**Exercise instructions:** If a line of the records holds the word "stable", copy it out.

Data entries
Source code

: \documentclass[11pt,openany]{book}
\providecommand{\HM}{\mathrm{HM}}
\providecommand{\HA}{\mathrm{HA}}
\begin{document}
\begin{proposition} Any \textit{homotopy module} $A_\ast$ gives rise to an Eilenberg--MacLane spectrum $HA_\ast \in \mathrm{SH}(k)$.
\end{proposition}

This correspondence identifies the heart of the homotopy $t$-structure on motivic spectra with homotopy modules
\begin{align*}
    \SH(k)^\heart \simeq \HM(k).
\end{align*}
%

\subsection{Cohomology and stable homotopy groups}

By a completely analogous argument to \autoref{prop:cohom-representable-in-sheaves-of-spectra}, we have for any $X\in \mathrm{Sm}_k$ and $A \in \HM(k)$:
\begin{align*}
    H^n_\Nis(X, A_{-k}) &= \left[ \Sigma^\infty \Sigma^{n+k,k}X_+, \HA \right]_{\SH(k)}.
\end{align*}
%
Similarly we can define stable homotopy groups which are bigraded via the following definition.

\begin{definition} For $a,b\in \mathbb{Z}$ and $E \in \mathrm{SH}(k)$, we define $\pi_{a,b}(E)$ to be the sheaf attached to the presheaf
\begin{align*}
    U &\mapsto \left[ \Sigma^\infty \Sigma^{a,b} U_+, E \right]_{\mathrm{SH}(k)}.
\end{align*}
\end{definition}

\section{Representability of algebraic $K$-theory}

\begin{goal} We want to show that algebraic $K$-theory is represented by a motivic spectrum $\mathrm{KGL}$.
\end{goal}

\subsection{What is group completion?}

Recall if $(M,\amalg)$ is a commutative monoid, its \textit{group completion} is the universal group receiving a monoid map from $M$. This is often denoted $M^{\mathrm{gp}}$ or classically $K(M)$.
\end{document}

**Result below:**
\subsection{Cohomology and stable homotopy groups}
Similarly we can define stable homotopy groups which are bigraded via the following definition.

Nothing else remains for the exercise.